How you can get there
You can reach the island by ferry. The ferry departs from the port of Rohuküla (Läänemaa County). The schedule can be viewed here. I advise you to buy your ticket online in advance.
There are several ways to get to the ferry:
- Rent a car in Tartu and drive to the island, as we did. Car rented in this service – europcar.ee
- Travel by bus or train to Tallinn, from Tallinn by bus to Kärdla (the bus ride already includes a ferry, you do not need to pay separately for a ferry).
- More difficult option: take a bus from Tartu to Haapsalu (1 bus per day), from Haapsalu get to the ferry by bus or taxi, and then use public transport or taxi in Hiiumaa. But note that public transportation on the island is not that developed, so I would recommend getting there by car.
First of all, I would like to say a huge thanks to my friend Maria who did profound research and found many places to visit. After having a full list of things to visit, we set goals for the trip:
- Visit lighthouses
- Visit interactive museum
- Visit castles, churches
We have rented a house in the woods on booking.com which was cheaper than Airbnb.
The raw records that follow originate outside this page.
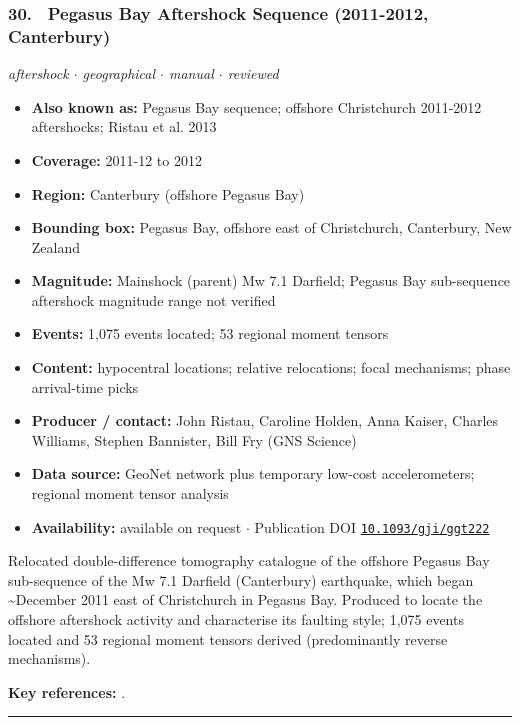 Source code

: \documentclass[10pt,a4paper]{article}
\newcommand{\catentryrule}{\par\vspace{3pt}\noindent\textcolor{rulegrey}{\rule{\linewidth}{0.3pt}}\par\vspace{5pt}}
\newcommand{\kv}[2]{\item \textbf{#1:} #2}
\begin{document}
\subsubsection*{\hypertarget{c:30}{30.}~ Pegasus Bay Aftershock Sequence (2011-2012, Canterbury)}
{\small\itshape aftershock $\cdot$ geographical $\cdot$ manual $\cdot$ reviewed}\par\vspace{2pt}
\begin{itemize}[leftmargin=1.3em,itemsep=0.6pt,topsep=1pt,parsep=0pt]
\kv{Also known as}{Pegasus Bay sequence; offshore Christchurch 2011-2012 aftershocks; Ristau et al. 2013}
\kv{Coverage}{2011-12 to 2012}
\kv{Region}{Canterbury (offshore Pegasus Bay)}
\kv{Bounding box}{Pegasus Bay, offshore east of Christchurch, Canterbury, New Zealand}
\kv{Magnitude}{Mainshock (parent) Mw 7.1 Darfield; Pegasus Bay sub-sequence aftershock magnitude range not verified}
\kv{Events}{1,075 events located; 53 regional moment tensors}
\kv{Content}{hypocentral locations; relative relocations; focal mechanisms; phase arrival-time picks}
\kv{Producer / contact}{John Ristau, Caroline Holden, Anna Kaiser, Charles Williams, Stephen Bannister, Bill Fry (GNS Science)}
\kv{Data source}{GeoNet network plus temporary low-cost accelerometers; regional moment tensor analysis}
\kv{Availability}{available on request $\cdot$ Publication DOI \href{https://doi.org/10.1093/gji/ggt222}{\nolinkurl{10.1093/gji/ggt222}}}
\end{itemize}
\par\vspace{2pt}Relocated double-difference tomography catalogue of the offshore Pegasus Bay sub-sequence of the Mw 7.1 Darfield (Canterbury) earthquake, which began \textasciitilde{}December 2011 east of Christchurch in Pegasus Bay. Produced to locate the offshore aftershock activity and characterise its faulting style; 1,075 events located and 53 regional moment tensors derived (predominantly reverse mechanisms).
\par\vspace{2pt}\textbf{Key references:} \cite{Ristau2013}.
\catentryrule
\end{document}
Since in January there are very few daylight hours, we were leaving the house earlier and finished exploring the island by 4 pm. Of course, you are going to have more opportunities in summer and even white nights to enjoy.
So, what have we have seen in Hiiumaa?
The lighthouses of Hiiumaa have an interesting history. For example, the Kõpu lighthouse was built at an altitude of 67 meters above sea level at the highest point of the island. It is the oldest operating lighthouse in the world: it has been in service since the 16th century.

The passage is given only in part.